In the entries below, find the lines with the word "Marathi" and copy them.

- - -

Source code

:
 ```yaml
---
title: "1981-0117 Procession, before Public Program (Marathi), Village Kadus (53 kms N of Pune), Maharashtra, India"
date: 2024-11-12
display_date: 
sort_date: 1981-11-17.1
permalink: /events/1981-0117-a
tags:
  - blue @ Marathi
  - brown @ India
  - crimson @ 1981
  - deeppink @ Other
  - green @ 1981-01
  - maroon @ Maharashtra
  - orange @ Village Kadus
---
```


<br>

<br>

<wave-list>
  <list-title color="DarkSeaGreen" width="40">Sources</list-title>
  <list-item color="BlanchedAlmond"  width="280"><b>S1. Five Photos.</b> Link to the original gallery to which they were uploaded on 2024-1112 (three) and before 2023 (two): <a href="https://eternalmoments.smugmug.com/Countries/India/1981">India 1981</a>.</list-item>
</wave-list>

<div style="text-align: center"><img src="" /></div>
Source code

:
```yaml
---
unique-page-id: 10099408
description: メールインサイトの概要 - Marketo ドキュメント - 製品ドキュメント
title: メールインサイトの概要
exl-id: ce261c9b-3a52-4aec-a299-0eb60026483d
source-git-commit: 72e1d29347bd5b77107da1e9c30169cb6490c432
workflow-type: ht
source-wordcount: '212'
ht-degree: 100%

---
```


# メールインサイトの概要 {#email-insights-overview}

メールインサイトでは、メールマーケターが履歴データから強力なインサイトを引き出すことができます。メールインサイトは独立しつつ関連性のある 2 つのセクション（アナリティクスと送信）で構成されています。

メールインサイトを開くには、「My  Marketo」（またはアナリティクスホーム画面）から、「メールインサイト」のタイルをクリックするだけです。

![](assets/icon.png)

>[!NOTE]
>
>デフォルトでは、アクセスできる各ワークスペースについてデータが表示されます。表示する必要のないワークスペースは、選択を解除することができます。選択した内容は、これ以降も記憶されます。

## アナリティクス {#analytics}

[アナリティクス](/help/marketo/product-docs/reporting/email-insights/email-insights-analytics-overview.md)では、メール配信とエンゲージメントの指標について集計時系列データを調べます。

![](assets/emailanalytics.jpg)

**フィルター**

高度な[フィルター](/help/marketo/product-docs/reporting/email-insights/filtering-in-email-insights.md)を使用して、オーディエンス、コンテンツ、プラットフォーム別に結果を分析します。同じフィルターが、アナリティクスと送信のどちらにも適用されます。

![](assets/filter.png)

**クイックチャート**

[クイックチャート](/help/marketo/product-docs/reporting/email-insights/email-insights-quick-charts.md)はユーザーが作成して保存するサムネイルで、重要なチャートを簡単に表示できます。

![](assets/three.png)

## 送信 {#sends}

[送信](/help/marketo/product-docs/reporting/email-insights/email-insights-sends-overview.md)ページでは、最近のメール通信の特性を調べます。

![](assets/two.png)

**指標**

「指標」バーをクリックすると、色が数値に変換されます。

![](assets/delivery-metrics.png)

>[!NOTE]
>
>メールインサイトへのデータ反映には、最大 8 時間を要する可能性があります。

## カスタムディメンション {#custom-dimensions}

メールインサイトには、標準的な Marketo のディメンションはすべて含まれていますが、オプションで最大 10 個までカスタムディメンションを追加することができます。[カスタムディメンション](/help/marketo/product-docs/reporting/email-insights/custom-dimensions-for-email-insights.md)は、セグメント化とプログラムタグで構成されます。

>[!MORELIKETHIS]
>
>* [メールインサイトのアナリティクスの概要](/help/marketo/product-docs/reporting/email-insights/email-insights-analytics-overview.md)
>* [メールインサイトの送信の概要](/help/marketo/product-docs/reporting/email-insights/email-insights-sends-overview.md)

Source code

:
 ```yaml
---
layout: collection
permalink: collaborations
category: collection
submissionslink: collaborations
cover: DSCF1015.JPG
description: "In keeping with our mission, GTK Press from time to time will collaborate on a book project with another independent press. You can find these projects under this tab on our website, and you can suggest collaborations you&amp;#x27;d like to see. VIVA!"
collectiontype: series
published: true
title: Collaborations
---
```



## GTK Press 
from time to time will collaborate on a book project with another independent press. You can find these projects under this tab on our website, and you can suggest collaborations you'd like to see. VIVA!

- - -

- **YOUR SOLUTION**:
title: "1981-0117 Procession, before Public Program (Marathi), Village Kadus (53 kms N of Pune), Maharashtra, India"
  - blue @ Marathi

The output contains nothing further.